Problem requirements: What you print must match the data line for line.

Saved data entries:

▼▼▼

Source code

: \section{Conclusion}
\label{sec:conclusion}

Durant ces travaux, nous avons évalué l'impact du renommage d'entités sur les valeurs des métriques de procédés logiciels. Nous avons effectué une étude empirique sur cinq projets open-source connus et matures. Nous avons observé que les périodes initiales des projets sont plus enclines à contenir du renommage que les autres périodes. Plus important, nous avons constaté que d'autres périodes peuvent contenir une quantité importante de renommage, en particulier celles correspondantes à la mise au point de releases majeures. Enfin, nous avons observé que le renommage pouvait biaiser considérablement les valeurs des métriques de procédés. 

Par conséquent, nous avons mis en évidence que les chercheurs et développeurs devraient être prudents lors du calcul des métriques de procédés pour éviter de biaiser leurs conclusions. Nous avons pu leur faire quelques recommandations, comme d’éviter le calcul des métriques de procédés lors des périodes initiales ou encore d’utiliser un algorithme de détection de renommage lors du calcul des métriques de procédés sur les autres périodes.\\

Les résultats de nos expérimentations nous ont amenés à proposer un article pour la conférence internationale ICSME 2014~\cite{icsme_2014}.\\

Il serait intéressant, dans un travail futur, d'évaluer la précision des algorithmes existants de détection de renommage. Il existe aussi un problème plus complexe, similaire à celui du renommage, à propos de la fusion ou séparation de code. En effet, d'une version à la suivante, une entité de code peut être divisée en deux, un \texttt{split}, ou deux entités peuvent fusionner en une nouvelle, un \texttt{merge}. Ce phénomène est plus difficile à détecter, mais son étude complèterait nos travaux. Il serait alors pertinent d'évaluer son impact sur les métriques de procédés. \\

▲▲▲

Answer to the problem:
Source code

: \section{Conclusion}
\label{sec:conclusion}

Durant ces travaux, nous avons évalué l'impact du renommage d'entités sur les valeurs des métriques de procédés logiciels. Nous avons effectué une étude empirique sur cinq projets open-source connus et matures. Nous avons observé que les périodes initiales des projets sont plus enclines à contenir du renommage que les autres périodes. Plus important, nous avons constaté que d'autres périodes peuvent contenir une quantité importante de renommage, en particulier celles correspondantes à la mise au point de releases majeures. Enfin, nous avons observé que le renommage pouvait biaiser considérablement les valeurs des métriques de procédés. 

Par conséquent, nous avons mis en évidence que les chercheurs et développeurs devraient être prudents lors du calcul des métriques de procédés pour éviter de biaiser leurs conclusions. Nous avons pu leur faire quelques recommandations, comme d’éviter le calcul des métriques de procédés lors des périodes initiales ou encore d’utiliser un algorithme de détection de renommage lors du calcul des métriques de procédés sur les autres périodes.\\

Les résultats de nos expérimentations nous ont amenés à proposer un article pour la conférence internationale ICSME 2014~\cite{icsme_2014}.\\

Il serait intéressant, dans un travail futur, d'évaluer la précision des algorithmes existants de détection de renommage. Il existe aussi un problème plus complexe, similaire à celui du renommage, à propos de la fusion ou séparation de code. En effet, d'une version à la suivante, une entité de code peut être divisée en deux, un \texttt{split}, ou deux entités peuvent fusionner en une nouvelle, un \texttt{merge}. Ce phénomène est plus difficile à détecter, mais son étude complèterait nos travaux. Il serait alors pertinent d'évaluer son impact sur les métriques de procédés. \\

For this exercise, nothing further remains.